You are currently browsing the tag archive for the ‘Books’ tag.
2012/2
Peter Heigl: Mystiek en Drugs (126p.)
Peter Heigl’s Mystiek en Drugs (originally Mystik und Drogenmystik – has not been translated in English) reminded me of how much I like to read non-fiction, which was my staple between 2000 and 2004, later to be replaced by fiction.
In this pleasant little book (which fell into my hands in a derelict bookstore downtown Ghent while waiting for the windshield of my car to be replaced) and after examining the evidence, Peter Heigl concludes that to the question whether psychedelics can induce genuine mystical experiences (similar to those described within the world’s major wisdom traditions) the answer is an affirmative yes, and proceeds with investigating the ethical, religious, and philosophical consequences. Naturally, such genuine mystical experiences are the exception rather than the rule (in one experiment only the experiences of 6 out of 206 participants classified), and require not only a proper dosage and setting, but most importantly a proper ‘set’ as well, i.e. for the recipient to be in the possession of a well-integrated personality structure, and an open and creative mindset already pre-disposed to religion and spirituality.
According to some sources, psychedelics are even what boosted man’s outlook from animistic to mystic/religious to begin with; otherwise said, in the psychedelic experience lies the kernel of all religious feeling and thought. The Aryans who conquered India carried Soma with them which they had gotten acquainted with in their native Central-Asian highlands, and which became a key element in Vedantic religion. As the Aryans further penetrated the Indian lowlands (where Soma didn’t grow), they developed yoga to foster the same psychological conditions (conducive to spirituality) as Soma had done before. (In a remarkable reversal, Timothy Leary much later dubbed LSD the ‘yoga of the West.’)
2012/1
John Steinbeck: The Grapes of Wrath (476p.)
I used to score books here on the Mountaintop, as in Alberto Moravia The Conformist 9 Mountaintops, until one night I woke and sat, beads of sweat lining my forehead, in panic at the thought of so much foolishness, the talentless a posteriori bookkeeping of someone else’s a priori talent.

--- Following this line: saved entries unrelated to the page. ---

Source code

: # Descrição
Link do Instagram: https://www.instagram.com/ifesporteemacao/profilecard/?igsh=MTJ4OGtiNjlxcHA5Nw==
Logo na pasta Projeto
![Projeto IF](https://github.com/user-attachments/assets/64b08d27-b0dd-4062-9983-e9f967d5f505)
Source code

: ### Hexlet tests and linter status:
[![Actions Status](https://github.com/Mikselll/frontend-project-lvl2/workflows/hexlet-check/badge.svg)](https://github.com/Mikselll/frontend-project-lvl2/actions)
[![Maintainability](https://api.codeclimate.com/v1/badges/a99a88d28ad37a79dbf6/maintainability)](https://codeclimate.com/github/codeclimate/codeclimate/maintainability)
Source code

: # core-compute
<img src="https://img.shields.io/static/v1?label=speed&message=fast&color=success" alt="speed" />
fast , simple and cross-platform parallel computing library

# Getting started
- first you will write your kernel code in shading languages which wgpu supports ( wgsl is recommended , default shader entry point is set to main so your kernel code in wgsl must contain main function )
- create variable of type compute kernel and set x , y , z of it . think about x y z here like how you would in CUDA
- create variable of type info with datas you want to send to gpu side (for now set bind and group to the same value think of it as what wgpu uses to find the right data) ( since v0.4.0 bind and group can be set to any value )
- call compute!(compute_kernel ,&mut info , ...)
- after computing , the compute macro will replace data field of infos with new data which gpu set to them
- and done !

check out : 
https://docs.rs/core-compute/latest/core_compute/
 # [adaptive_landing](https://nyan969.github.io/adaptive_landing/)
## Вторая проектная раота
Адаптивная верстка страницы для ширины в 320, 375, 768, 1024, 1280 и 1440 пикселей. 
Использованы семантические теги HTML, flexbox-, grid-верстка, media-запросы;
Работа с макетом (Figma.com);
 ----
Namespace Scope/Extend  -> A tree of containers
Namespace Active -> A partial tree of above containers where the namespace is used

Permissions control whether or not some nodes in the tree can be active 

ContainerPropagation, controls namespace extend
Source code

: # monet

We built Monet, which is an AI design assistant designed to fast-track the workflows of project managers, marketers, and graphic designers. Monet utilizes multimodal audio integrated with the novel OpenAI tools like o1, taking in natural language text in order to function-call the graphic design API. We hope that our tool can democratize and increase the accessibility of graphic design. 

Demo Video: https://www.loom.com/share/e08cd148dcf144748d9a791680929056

I got myself a hand pick (Steinbeck: a han’ pick) and tore apart the cabinet, only retaining the top drawer, 10 Mountaintops, in which I had previously stored away (out of the last four years of reading only) Cormac McCarthy’s Blood Meridian, Doris Lessing’s The Golden Notebook, Dostoevsky’s Crime and Punishment, Fernando Pessoa’s The Book of Disquiet, Don DeLillo’s Underworld, and Tolstoy’s Anna Karenina, and to which I’m now adding John Steinbeck’s The Grapes of Wrath.
Steinbeck busies a colloquial version of American English which might intimidate fair-weather readers not used to reading in English (‘something’ as ‘somepin’’), but it fits the Joad family wonderfully well, a hardened family of sharecroppers forced to flee native Oklahoma (Dust Bowl) during the Great Depression, migrant Okies on the way to California, a tale of unspeakable suffering in times of a changing economy.
Steinbeck himself quoted that “Socialism never took root in America because the poor see themselves not as an exploited proletariat but as temporarily embarrassed millionaires,” but maybe even more so The Grapes of Wrath is as powerful an anti-globalization statement (50 years before globalization became mainstream in the mid 80s), as Animal Farm is against communism or 1984 against totalitarianism.
Nobel Prize Literature 1962.
For those who have nine minutes to spare (I think you should): Bruce Springsteen and Tom Morello (RATM) in a brilliant live rendition of Springsteen’s The Ghost of Tom Joad, named after the main character in The Grapes of Wrath.
(Hard times on Wall Street, hard times on Main Street.)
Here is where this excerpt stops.